平日に休みを取って、のこのこと車を転がして、というよりは車に転がされるようにして、何をしてきたかと思えばラーメンを食べに行ってきた。
へぇ、車なんて運転できるんだ、という自分の声がする。
自慢にもならないような走行距離がかつては積み重なっていたものの、ハンドルを握る必要性から手放されてもう久しい。
公道の支配者という感情なぞ一切なく、単に交通法規の真面目な遵守者として、軽自動車の中で浅い呼吸をしながら過ごした。
一車線の一般道から高速道路へ乗り上げてからしばらくすると、あったなぁ、と思わず苦笑いしてしまうようなランドマークが右手すぐに見遣れた。
『時が流れる、お城が見える』だ。
人生斫断家とも評されたアルチュール・ランボーが生きていたころには、高速道路もその脇のラブホテルも在りはしなかった。
彼のような大反逆者が眺めた景色はどのようなものだったのか、今となっては想像するのも果敢ない。
『無疵な心がどこにある』遺された詩にはこう続く。
どこにでも在ったためしなぞなかったと断じてもよいが、永遠にそこかしこに在り続けるのだとも思いたい気持ちのほうが強い。
このあとしばらく道なりです、というナビの音声に安堵する。
『僕の前に道はある、僕の後ろに車はいない』
寝床の次に広いこの棺桶の中で、性善説が前提となるこの潮流に身を委ねながら、月並み程度の感想だがこの社会と、その奥に確かにいるであろう人とのつながりを感じた。
低速運転すなわち安全運転とならないのが面白い、久しぶりだから思い出した。
変化すなわち進歩とならないのと同じか、ゆめ忘るまい。
おそらく昼前に、ラーメンドランゴンボウルは七つ目が集まる。
身体に刻まれた記憶を頼りにぽつぽつと書いてきたが、最後はまだ食べたことのないラーメンを食べる冒険がしたかった。

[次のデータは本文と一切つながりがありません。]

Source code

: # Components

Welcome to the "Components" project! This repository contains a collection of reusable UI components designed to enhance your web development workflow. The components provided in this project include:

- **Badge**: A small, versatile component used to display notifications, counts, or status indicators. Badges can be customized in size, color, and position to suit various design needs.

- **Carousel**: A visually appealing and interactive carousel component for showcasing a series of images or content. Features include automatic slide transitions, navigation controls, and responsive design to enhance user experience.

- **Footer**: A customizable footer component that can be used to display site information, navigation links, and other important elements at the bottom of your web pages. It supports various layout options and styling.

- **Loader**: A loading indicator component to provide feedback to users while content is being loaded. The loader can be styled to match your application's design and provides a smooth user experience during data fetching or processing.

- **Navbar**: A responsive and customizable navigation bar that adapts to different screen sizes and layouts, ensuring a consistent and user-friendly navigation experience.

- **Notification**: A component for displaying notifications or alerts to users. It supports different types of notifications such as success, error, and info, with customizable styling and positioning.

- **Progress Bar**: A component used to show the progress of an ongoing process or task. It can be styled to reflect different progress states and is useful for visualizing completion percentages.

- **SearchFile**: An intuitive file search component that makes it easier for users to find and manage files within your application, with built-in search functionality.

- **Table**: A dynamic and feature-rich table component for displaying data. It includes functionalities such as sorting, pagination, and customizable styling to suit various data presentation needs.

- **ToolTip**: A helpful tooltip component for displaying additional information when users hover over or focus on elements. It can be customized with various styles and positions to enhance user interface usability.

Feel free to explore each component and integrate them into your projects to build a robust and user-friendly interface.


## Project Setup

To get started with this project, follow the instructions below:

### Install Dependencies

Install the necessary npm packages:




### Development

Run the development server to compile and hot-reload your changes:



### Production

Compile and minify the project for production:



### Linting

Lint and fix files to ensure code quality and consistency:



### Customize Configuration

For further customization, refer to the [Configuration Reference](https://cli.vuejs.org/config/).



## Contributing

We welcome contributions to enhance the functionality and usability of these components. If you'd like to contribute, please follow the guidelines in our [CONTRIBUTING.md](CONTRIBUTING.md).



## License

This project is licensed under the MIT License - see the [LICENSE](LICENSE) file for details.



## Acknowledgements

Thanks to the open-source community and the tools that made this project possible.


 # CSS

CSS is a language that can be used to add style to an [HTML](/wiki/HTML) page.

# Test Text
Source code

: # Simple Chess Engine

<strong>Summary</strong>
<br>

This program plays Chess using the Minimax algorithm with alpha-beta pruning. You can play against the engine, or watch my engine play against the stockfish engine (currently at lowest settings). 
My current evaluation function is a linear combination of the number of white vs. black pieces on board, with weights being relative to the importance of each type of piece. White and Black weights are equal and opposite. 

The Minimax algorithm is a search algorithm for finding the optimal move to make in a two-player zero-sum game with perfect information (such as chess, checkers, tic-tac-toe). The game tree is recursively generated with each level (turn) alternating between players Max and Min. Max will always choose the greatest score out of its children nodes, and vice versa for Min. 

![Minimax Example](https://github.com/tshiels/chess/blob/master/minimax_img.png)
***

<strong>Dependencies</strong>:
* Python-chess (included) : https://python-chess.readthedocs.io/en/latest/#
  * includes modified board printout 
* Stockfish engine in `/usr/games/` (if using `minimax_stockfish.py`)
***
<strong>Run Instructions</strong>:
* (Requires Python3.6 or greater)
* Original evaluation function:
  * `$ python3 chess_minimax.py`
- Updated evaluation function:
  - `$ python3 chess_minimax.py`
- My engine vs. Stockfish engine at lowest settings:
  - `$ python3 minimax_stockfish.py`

シーズン2があるとするならば、博多のとんこつラーメン、道後温泉の屋台、北海道の鶏ポタージュ、まだ食べたことのないラーメンドラゴンボウルを探す旅に出たい。
今日はそれに向けての必要な旅支度だ。
九州、四国、北海道へ向かって。
その第一歩として、千葉県は房総半島のど真ん中へと車を走らせている。
この土地は利根川で本州から切り離されているから房総(半)島なのである。
島が誇る三大ラーメンのうちの一つ、アリランらあめんの八平さんを訪れる。
地図を見ただけで秘境感しかないのだが、それゆえに人気店でもあるようだ。
世界で二軒しか提供しているお店がないというのだから無理もない。
今朝調べると、しばらくは十時半から営業だという。
朝食(の袋ラーメン)を済ませたのが九時、飛び出すように安全運転した。
果てしなく続くかに見える道程も、いずれは目的地に向けて折れねばならない。
一般道に戻ると、しかし、その場その場のラーメン屋さんの多いこと。
砂漠を征く旅人の孤独に星座が寄り添ったように、公道を征く運転者たちの空腹にラーメン屋さんが寄り添ってくれているのだ。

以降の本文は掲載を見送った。